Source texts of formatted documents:
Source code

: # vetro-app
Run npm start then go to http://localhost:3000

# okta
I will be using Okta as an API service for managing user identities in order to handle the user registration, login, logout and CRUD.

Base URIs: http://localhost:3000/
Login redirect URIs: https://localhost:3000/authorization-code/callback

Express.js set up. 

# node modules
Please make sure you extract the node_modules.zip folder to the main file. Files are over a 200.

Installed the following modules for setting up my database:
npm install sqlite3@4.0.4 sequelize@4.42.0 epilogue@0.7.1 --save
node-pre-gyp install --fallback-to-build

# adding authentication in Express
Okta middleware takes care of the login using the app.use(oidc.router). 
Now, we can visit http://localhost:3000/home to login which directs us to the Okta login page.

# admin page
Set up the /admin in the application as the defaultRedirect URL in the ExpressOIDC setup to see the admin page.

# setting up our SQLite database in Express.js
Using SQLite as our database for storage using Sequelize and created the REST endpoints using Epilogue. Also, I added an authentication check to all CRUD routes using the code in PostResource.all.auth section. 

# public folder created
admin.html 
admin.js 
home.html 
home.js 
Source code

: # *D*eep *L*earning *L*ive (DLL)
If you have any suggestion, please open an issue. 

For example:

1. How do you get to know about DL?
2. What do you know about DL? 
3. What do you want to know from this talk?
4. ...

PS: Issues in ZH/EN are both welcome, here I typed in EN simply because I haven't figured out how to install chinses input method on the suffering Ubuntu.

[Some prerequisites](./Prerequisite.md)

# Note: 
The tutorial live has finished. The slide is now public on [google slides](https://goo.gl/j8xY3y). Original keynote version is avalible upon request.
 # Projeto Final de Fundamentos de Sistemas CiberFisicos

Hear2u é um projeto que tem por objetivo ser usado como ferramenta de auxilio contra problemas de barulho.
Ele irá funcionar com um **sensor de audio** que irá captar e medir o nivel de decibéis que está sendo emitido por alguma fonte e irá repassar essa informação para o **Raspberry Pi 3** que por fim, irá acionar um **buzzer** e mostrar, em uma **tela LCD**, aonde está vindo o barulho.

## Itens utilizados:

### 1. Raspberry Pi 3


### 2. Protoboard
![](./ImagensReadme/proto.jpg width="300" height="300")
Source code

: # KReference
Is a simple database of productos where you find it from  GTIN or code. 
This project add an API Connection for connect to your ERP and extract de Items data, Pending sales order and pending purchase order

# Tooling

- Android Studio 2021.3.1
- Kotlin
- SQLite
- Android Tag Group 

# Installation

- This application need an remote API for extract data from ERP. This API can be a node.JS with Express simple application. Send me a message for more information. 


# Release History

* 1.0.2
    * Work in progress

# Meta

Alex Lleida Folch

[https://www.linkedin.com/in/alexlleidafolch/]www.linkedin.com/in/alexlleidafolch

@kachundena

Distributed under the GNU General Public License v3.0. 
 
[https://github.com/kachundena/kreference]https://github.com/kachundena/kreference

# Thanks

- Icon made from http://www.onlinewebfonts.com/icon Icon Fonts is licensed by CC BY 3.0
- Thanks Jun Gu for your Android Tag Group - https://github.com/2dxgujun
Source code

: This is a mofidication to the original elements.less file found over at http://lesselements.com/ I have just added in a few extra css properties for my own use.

**Exercise**
Both the line containing "PS: Issues in" and the line containing "Hear2u é um" belong in the answer. Print them and every line above that falls between them exactly, and no others.

**Response for this exercise**
PS: Issues in ZH/EN are both welcome, here I typed in EN simply because I haven't figured out how to install chinses input method on the suffering Ubuntu.

[Some prerequisites](./Prerequisite.md)

# Note: 
The tutorial live has finished. The slide is now public on [google slides](https://goo.gl/j8xY3y). Original keynote version is avalible upon request.
 # Projeto Final de Fundamentos de Sistemas CiberFisicos

Hear2u é um projeto que tem por objetivo ser usado como ferramenta de auxilio contra problemas de barulho.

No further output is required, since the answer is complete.